Motor #3 is built to the same design as RGS #6, their work goose. Management wanted to keep the "Meandering Mallard" name specifically for #2, since it carried the freight and passengers of the day. Motor #3 became known as "the odd duck." Despite its less-than-flattering moniker, #3 became quite popular with the brass, them favoring it over the aging Motor #1 for their excursions over the line. 

Motor #3 is a Berlyn Locomotive Works model, pretty much unmodified except for new boards along the back and a proper load of track repair materials. (The tie load hides the battery pack.)










Both Ducks are controlled via Soundtraxx Tsunami DCC decoders, via Airwire receivers. Motor #2 uses a 1st-generation Airwire board whose motor control had burned out but whose DCC output still worked. Motor #3 uses an Airwire "Convertr" receiver. 










Many more photos, techniques, and history can be found *on my blog*.

Later,

K


----------



## d_sinsley (Mar 29, 2011)

Kevin,

Not only are you a great modeler but the photography is second to none. Well done on both counts.


----------



## jimtyp (Jan 2, 2008)

Great looking ducks. Amazing details! So real!!!


----------



## CliffyJ (Apr 29, 2009)

Thanks Kevin, beautiful work. I always appreciate the story along with the model, great job on both. And I agree, your photography is amazing, I love those B/W shots.


----------



## placitassteam (Jan 2, 2008)

I have to agree with all of the above. I had to look twice at the first b/w shot to see if it was 1 to 1!


----------



## Richard Weatherby (Jan 3, 2008)

It is everything that it Quacked-up to be. I have a fleet of geese that I should do something with. I doubt it would be that good.


----------



## Dave Meashey (Jan 2, 2008)

Kevin;

Your ducks look fantastic! Now you need a horn that blasts "Aaaaaflack!" instead of "AH-Oooooo-Gah!"

Richard;

But none of us has a "Henhouse" that can lay an Eggliner!

Best,
David Meashey


----------



## harvey (Dec 30, 2008)

No question about the models, absolutely fabulous, but what to say about the photography? First class for the colour photo's and just outstanding for the B/W.
Well done Kevin.
Thanks for posting.
Cheers.


----------



## denray (Jan 5, 2008)

The models and photography are amazingly superb. I have always been intrigued by your
ability to think outside the box. Using it in such a realistic way, that could have been used
that way 100 yrs ago, Thanks for keeping us impressed.
Dennis


----------



## CliffyJ (Apr 29, 2009)

Kevin, how did you do the darkened edges on your B&W's? Great touch.


----------



## East Broad Top (Dec 29, 2007)

Thanks, guys! 

Dave, your "Aflaaaackkk!" joke isn't too far off the mark. The Tsunami board offers 7 different horns to choose from (single horn, dual, Klaxxon, etc.). The last one is identified as "Branta canadensis." Yep. A real goose. I about fell out of my chair when I played that one for the first time. Good one, Soundtraxx! 
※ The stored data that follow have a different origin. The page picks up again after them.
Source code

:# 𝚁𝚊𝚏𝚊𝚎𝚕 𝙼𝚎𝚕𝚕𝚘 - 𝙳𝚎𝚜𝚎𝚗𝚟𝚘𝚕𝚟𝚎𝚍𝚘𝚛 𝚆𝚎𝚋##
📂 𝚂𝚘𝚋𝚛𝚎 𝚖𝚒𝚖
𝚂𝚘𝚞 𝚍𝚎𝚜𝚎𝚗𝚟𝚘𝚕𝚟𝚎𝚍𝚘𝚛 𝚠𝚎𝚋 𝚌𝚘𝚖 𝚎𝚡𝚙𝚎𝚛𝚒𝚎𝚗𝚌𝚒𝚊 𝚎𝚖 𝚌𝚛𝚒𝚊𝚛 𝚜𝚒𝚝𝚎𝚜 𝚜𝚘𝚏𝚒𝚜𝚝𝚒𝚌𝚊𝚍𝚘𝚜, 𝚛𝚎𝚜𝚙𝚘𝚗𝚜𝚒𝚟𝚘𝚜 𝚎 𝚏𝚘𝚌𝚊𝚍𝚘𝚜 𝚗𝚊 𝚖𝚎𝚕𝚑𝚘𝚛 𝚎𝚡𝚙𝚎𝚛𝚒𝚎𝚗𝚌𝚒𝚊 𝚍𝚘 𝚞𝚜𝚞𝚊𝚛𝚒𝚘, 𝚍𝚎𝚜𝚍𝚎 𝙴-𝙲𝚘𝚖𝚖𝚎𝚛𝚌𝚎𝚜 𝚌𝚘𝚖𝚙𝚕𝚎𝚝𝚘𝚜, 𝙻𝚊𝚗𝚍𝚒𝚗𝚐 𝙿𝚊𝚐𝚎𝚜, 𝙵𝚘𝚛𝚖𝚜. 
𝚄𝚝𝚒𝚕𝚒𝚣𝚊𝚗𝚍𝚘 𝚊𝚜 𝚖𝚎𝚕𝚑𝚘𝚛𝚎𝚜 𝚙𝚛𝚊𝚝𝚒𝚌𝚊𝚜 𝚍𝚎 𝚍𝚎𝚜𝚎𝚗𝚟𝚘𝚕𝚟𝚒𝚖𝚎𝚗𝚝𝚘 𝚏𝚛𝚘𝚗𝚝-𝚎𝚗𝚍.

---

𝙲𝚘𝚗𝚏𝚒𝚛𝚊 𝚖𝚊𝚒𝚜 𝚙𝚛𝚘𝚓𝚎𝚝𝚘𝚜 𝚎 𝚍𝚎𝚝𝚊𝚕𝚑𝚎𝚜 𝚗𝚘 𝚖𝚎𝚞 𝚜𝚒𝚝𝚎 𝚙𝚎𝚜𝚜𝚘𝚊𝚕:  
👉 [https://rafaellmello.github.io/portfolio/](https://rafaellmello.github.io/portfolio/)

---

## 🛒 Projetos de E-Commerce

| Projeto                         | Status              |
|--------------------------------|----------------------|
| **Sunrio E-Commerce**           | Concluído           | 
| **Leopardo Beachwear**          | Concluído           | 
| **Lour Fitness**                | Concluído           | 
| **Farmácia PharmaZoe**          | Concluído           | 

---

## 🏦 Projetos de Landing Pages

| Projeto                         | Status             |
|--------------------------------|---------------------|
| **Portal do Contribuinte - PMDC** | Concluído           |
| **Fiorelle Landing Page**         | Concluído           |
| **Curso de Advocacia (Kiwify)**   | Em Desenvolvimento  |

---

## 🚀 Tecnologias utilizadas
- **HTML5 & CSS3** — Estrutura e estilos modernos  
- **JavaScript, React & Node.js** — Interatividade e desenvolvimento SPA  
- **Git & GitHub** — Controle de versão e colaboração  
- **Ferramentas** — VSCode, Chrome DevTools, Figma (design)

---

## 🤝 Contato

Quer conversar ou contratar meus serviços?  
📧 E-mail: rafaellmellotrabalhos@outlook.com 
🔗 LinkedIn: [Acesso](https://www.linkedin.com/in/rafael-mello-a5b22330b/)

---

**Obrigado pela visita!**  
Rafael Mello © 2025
Cliff, I do the darkened edges in Photoshop, though I'm pretty sure other software would have a similar "vignette" effect. In Photoshop, I select the oval selection tool, and set the feathering to 100 pixels (on an 800-pixel wide photo). I draw the oval from corner to corner. Then I select the inverse so I can paint on everything outside the oval instead of inside of it. Select a large brush, set my color to black, and paint the edges. The large amount of feathering will generally keep the black layer somewhat transparent so it just darkens it instead of painting it completely black, but you can always adjust the transparency of the brush, too, if the effect it too heavy.

Later,

K


----------



## CliffyJ (Apr 29, 2009)

Thanks for the explanation Kevin. It sure lends an authentic antique look.


----------



## steam5 (Jun 22, 2008)

Kevin

they look absolutely great!

Alan


----------



## Scott (Jan 29, 2008)

Duck Season! lol. Looks good mate.


----------